Hepatic metabolites indicate differences during late mid-lactation in Holstein cows with different levels of pasture inclusion
摘要
The objective of this study was to explore hepatic metabolic adaptations in mid-lactation Holstein cows managed under feeding strategies with different levels of pasture inclusion. Sixteen multiparous North American Holstein cows were assigned from calving to 180 days in milk (DIM) to either a fixed pasture strategy (FixP; n = 8), in which grazed pasture represented approximately one-third of dry matter intake and the remainder was provided as total mixed ration (TMR), or a maximum pasture strategy (MaxP; n = 8), in which pasture intake was maximized and cows were supplemented with concentrate and conserved forage according to pasture availability.
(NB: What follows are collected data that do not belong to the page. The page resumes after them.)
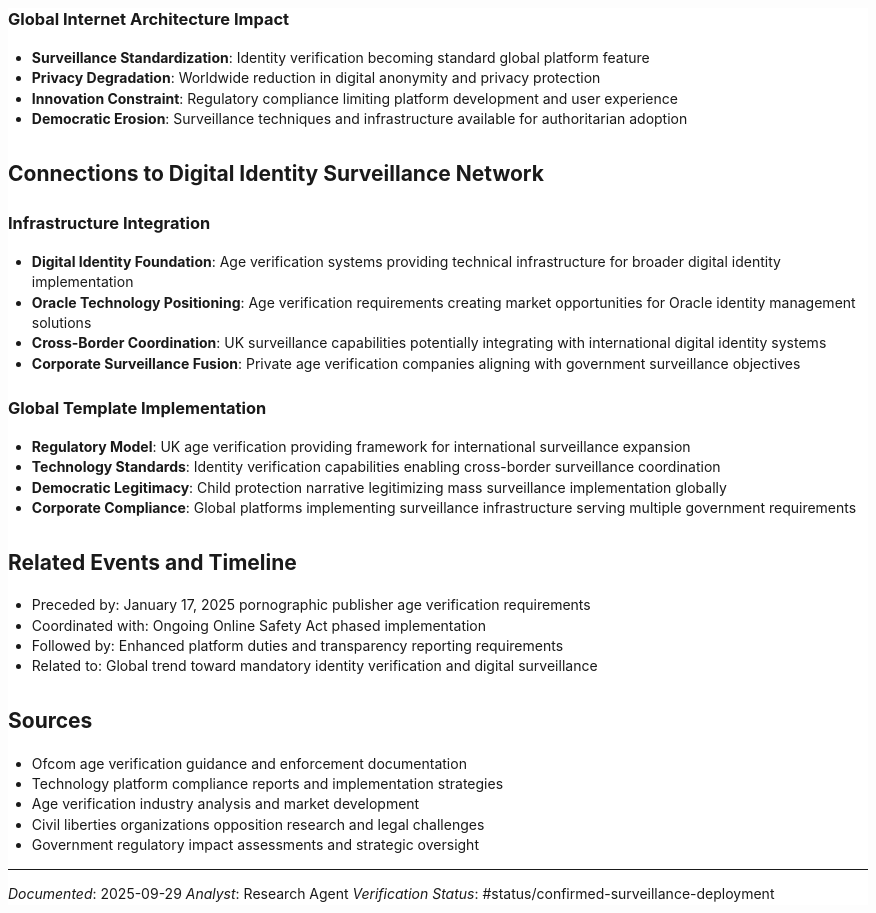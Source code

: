 ### Global Internet Architecture Impact
- **Surveillance Standardization**: Identity verification becoming standard global platform feature
- **Privacy Degradation**: Worldwide reduction in digital anonymity and privacy protection
- **Innovation Constraint**: Regulatory compliance limiting platform development and user experience
- **Democratic Erosion**: Surveillance techniques and infrastructure available for authoritarian adoption

## Connections to Digital Identity Surveillance Network

### Infrastructure Integration
- **Digital Identity Foundation**: Age verification systems providing technical infrastructure for broader digital identity implementation
- **Oracle Technology Positioning**: Age verification requirements creating market opportunities for Oracle identity management solutions
- **Cross-Border Coordination**: UK surveillance capabilities potentially integrating with international digital identity systems
- **Corporate Surveillance Fusion**: Private age verification companies aligning with government surveillance objectives

### Global Template Implementation
- **Regulatory Model**: UK age verification providing framework for international surveillance expansion
- **Technology Standards**: Identity verification capabilities enabling cross-border surveillance coordination
- **Democratic Legitimacy**: Child protection narrative legitimizing mass surveillance implementation globally
- **Corporate Compliance**: Global platforms implementing surveillance infrastructure serving multiple government requirements

## Related Events and Timeline
- Preceded by: January 17, 2025 pornographic publisher age verification requirements
- Coordinated with: Ongoing Online Safety Act phased implementation
- Followed by: Enhanced platform duties and transparency reporting requirements
- Related to: Global trend toward mandatory identity verification and digital surveillance

## Sources
- Ofcom age verification guidance and enforcement documentation
- Technology platform compliance reports and implementation strategies
- Age verification industry analysis and market development
- Civil liberties organizations opposition research and legal challenges
- Government regulatory impact assessments and strategic oversight

---
*Documented*: 2025-09-29
*Analyst*: Research Agent
*Verification Status*: #status/confirmed-surveillance-deployment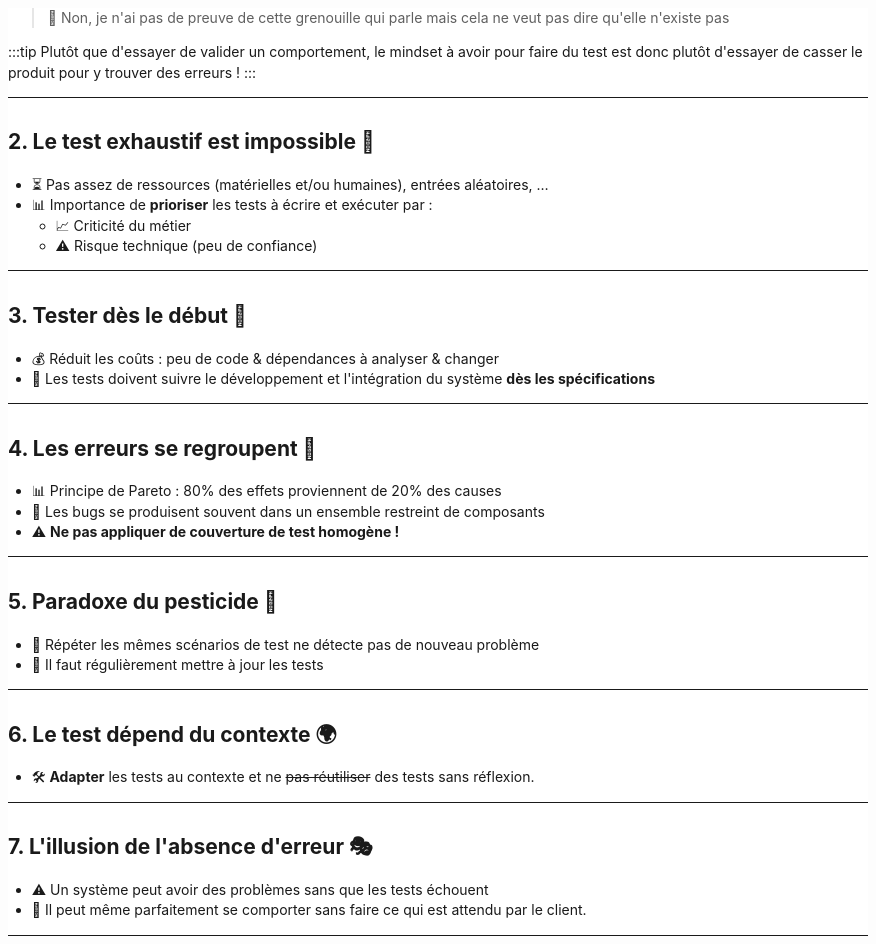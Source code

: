 > 💬 Non, je n'ai pas de preuve de cette grenouille qui parle mais cela ne veut pas dire qu'elle n'existe pas

:::tip
Plutôt que d'essayer de valider un comportement, le mindset à avoir pour faire du test est donc plutôt d'essayer de casser le produit pour y trouver des erreurs !
:::

---

## 2. Le test exhaustif est impossible 🚫

- ⏳ Pas assez de ressources (matérielles et/ou humaines), entrées aléatoires, …
- 📊 Importance de **prioriser** les tests à écrire et exécuter par :
  - 📈 Criticité du métier
  - ⚠️ Risque technique (peu de confiance)

---

## 3. Tester dès le début 🏁

- 💰 Réduit les coûts : peu de code & dépendances à analyser & changer
- 📝 Les tests doivent suivre le développement et l'intégration du système **dès les spécifications**

---

## 4. Les erreurs se regroupent 🎯

- 📊 Principe de Pareto : 80% des effets proviennent de 20% des causes
- 🐛 Les bugs se produisent souvent dans un ensemble restreint de composants
- ⚠️ **Ne pas appliquer de couverture de test homogène !**

---

## 5. Paradoxe du pesticide 🐛

- 🔄 Répéter les mêmes scénarios de test ne détecte pas de nouveau problème
- 🔄 Il faut régulièrement mettre à jour les tests

---

## 6. Le test dépend du contexte 🌍

- 🛠️ **Adapter** les tests au contexte et ne ~~pas réutiliser~~ des tests sans réflexion.

---

## 7. L'illusion de l'absence d'erreur 🎭

- ⚠️ Un système peut avoir des problèmes sans que les tests échouent
- 🎯 Il peut même parfaitement se comporter sans faire ce qui est attendu par le client.

---
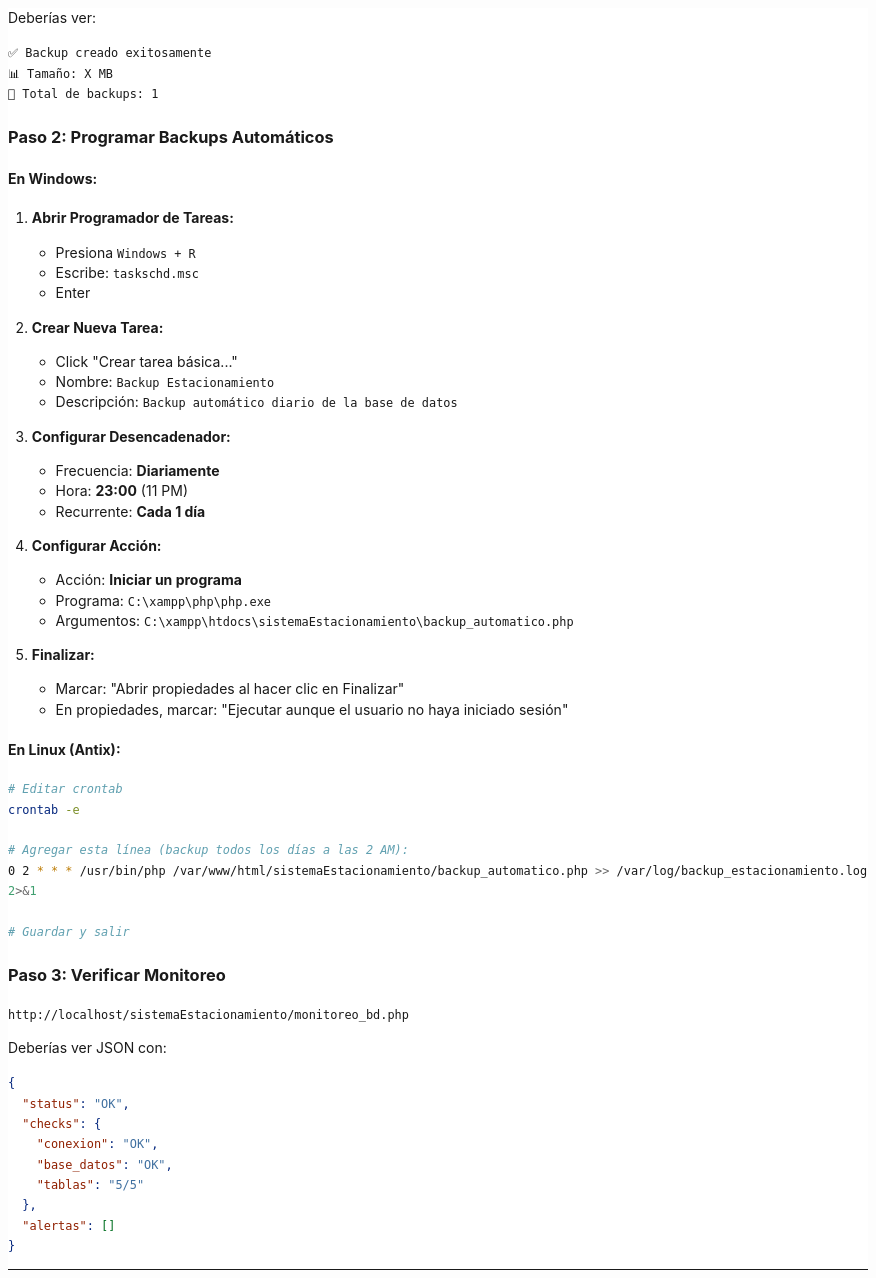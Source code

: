 Deberías ver:
```
✅ Backup creado exitosamente
📊 Tamaño: X MB
📁 Total de backups: 1
```

### **Paso 2: Programar Backups Automáticos**

#### **En Windows:**

1. **Abrir Programador de Tareas:**
   - Presiona `Windows + R`
   - Escribe: `taskschd.msc`
   - Enter

2. **Crear Nueva Tarea:**
   - Click "Crear tarea básica..."
   - Nombre: `Backup Estacionamiento`
   - Descripción: `Backup automático diario de la base de datos`

3. **Configurar Desencadenador:**
   - Frecuencia: **Diariamente**
   - Hora: **23:00** (11 PM)
   - Recurrente: **Cada 1 día**

4. **Configurar Acción:**
   - Acción: **Iniciar un programa**
   - Programa: `C:\xampp\php\php.exe`
   - Argumentos: `C:\xampp\htdocs\sistemaEstacionamiento\backup_automatico.php`

5. **Finalizar:**
   - Marcar: "Abrir propiedades al hacer clic en Finalizar"
   - En propiedades, marcar: "Ejecutar aunque el usuario no haya iniciado sesión"

#### **En Linux (Antix):**

```bash
# Editar crontab
crontab -e

# Agregar esta línea (backup todos los días a las 2 AM):
0 2 * * * /usr/bin/php /var/www/html/sistemaEstacionamiento/backup_automatico.php >> /var/log/backup_estacionamiento.log 2>&1

# Guardar y salir
```

### **Paso 3: Verificar Monitoreo**

```bash
http://localhost/sistemaEstacionamiento/monitoreo_bd.php
```

Deberías ver JSON con:
```json
{
  "status": "OK",
  "checks": {
    "conexion": "OK",
    "base_datos": "OK",
    "tablas": "5/5"
  },
  "alertas": []
}
```

---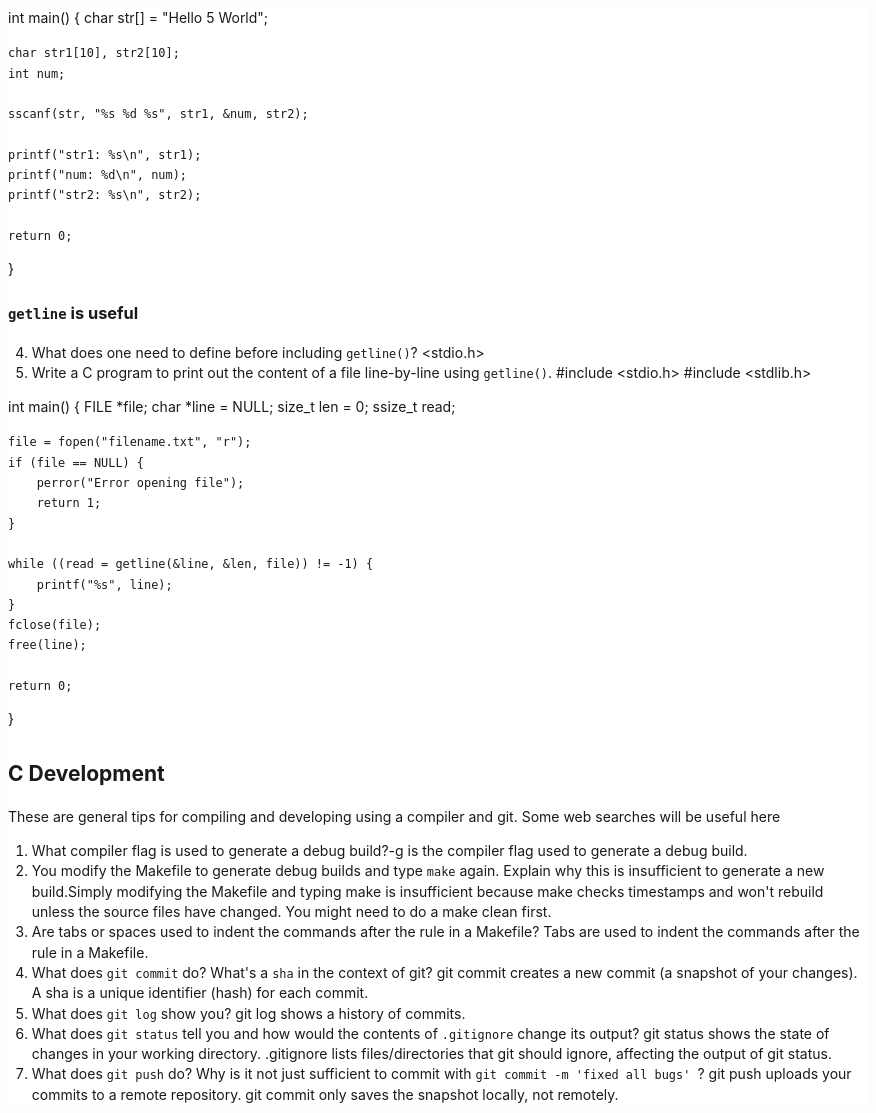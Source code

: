 int main() {
    char str[] = "Hello 5 World";
    
    char str1[10], str2[10];
    int num;

    sscanf(str, "%s %d %s", str1, &num, str2);

    printf("str1: %s\n", str1); 
    printf("num: %d\n", num);   
    printf("str2: %s\n", str2); 
    
    return 0;
}


### `getline` is useful
4. What does one need to define before including `getline()`? <stdio.h>
5. Write a C program to print out the content of a file line-by-line using `getline()`. #include <stdio.h>
#include <stdlib.h>

int main() {
    FILE *file;
    char *line = NULL;
    size_t len = 0;
    ssize_t read;

    file = fopen("filename.txt", "r");
    if (file == NULL) {
        perror("Error opening file");
        return 1;
    }

    while ((read = getline(&line, &len, file)) != -1) {
        printf("%s", line);
    }
    fclose(file);
    free(line);

    return 0;
}


## C Development

These are general tips for compiling and developing using a compiler and git. Some web searches will be useful here

1. What compiler flag is used to generate a debug build?-g is the compiler flag used to generate a debug build.
2. You modify the Makefile to generate debug builds and type `make` again. Explain why this is insufficient to generate a new build.Simply modifying the Makefile and typing make is insufficient because make checks timestamps and won't rebuild unless the source files have changed. You might need to do a make clean first.
3. Are tabs or spaces used to indent the commands after the rule in a Makefile? Tabs are used to indent the commands after the rule in a Makefile.
4. What does `git commit` do? What's a `sha` in the context of git? git commit creates a new commit (a snapshot of your changes). A sha is a unique identifier (hash) for each commit.
5. What does `git log` show you? git log shows a history of commits. 
6. What does `git status` tell you and how would the contents of `.gitignore` change its output? git status shows the state of changes in your working directory. .gitignore lists files/directories that git should ignore, affecting the output of git status.
7. What does `git push` do? Why is it not just sufficient to commit with `git commit -m 'fixed all bugs' `? git push uploads your commits to a remote repository. git commit only saves the snapshot locally, not remotely.
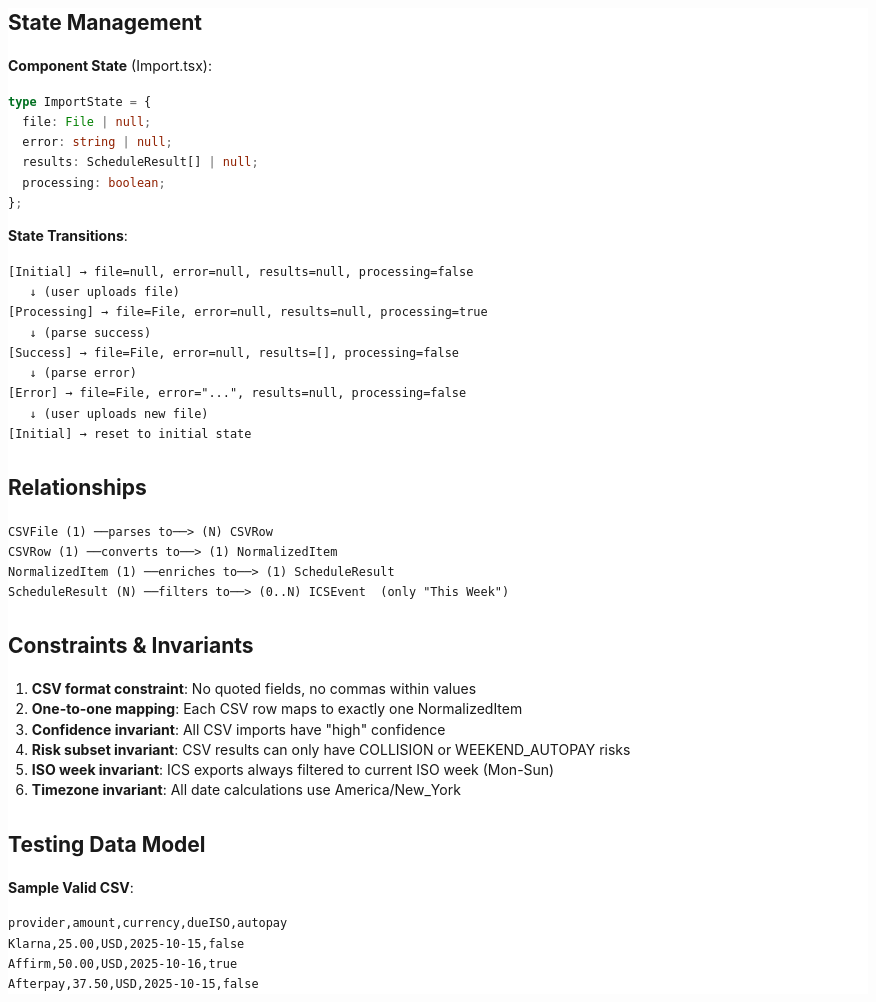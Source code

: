 ## State Management

**Component State** (Import.tsx):

```typescript
type ImportState = {
  file: File | null;
  error: string | null;
  results: ScheduleResult[] | null;
  processing: boolean;
};
```

**State Transitions**:

```
[Initial] → file=null, error=null, results=null, processing=false
   ↓ (user uploads file)
[Processing] → file=File, error=null, results=null, processing=true
   ↓ (parse success)
[Success] → file=File, error=null, results=[], processing=false
   ↓ (parse error)
[Error] → file=File, error="...", results=null, processing=false
   ↓ (user uploads new file)
[Initial] → reset to initial state
```

## Relationships

```
CSVFile (1) ──parses to──> (N) CSVRow
CSVRow (1) ──converts to──> (1) NormalizedItem
NormalizedItem (1) ──enriches to──> (1) ScheduleResult
ScheduleResult (N) ──filters to──> (0..N) ICSEvent  (only "This Week")
```

## Constraints & Invariants

1. **CSV format constraint**: No quoted fields, no commas within values
2. **One-to-one mapping**: Each CSV row maps to exactly one NormalizedItem
3. **Confidence invariant**: All CSV imports have "high" confidence
4. **Risk subset invariant**: CSV results can only have COLLISION or WEEKEND_AUTOPAY risks
5. **ISO week invariant**: ICS exports always filtered to current ISO week (Mon-Sun)
6. **Timezone invariant**: All date calculations use America/New_York

## Testing Data Model

**Sample Valid CSV**:
```csv
provider,amount,currency,dueISO,autopay
Klarna,25.00,USD,2025-10-15,false
Affirm,50.00,USD,2025-10-16,true
Afterpay,37.50,USD,2025-10-15,false
```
At 180 ± 20 DIM, plasma samples and liver biopsies were collected for biochemical analyses, quantitative PCR, and targeted liver metabolomics by gas chromatography time-of-flight mass spectrometry. Milk yield, milk components, and body condition score did not differ between feeding strategies. Plasma urea nitrogen was greater in MaxP than FixP cows (6.64 vs. 4.96 mmol/L; P = 0.01). In liver, FixP cows showed greater abundance of metabolites related to carbohydrate metabolism, including phosphoenolpyruvate, fructose-6-phosphate, glucose-6-phosphate, and sucrose, together with greater expression of genes related to the pentose phosphate pathway and fatty acid synthesis, including glucose-6-phosphate dehydrogenase, 6-phosphogluconate dehydrogenase, ribose-5-phosphate isomerase A, acetyl-CoA carboxylase alpha and fatty acid synthase (p ≤ 0.10). In contrast, MaxP cows showed greater abundance of metabolites associated with nitrogen metabolism, including citrulline, ornithine, glutamine, and creatinine. These results indicate that, during mid-lactation, greater pasture inclusion is associated with enhanced hepatic nitrogen metabolism, whereas partial replacement of pasture with TMR is associated with greater hepatic carbohydrate-related metabolism and fatty acid synthesis.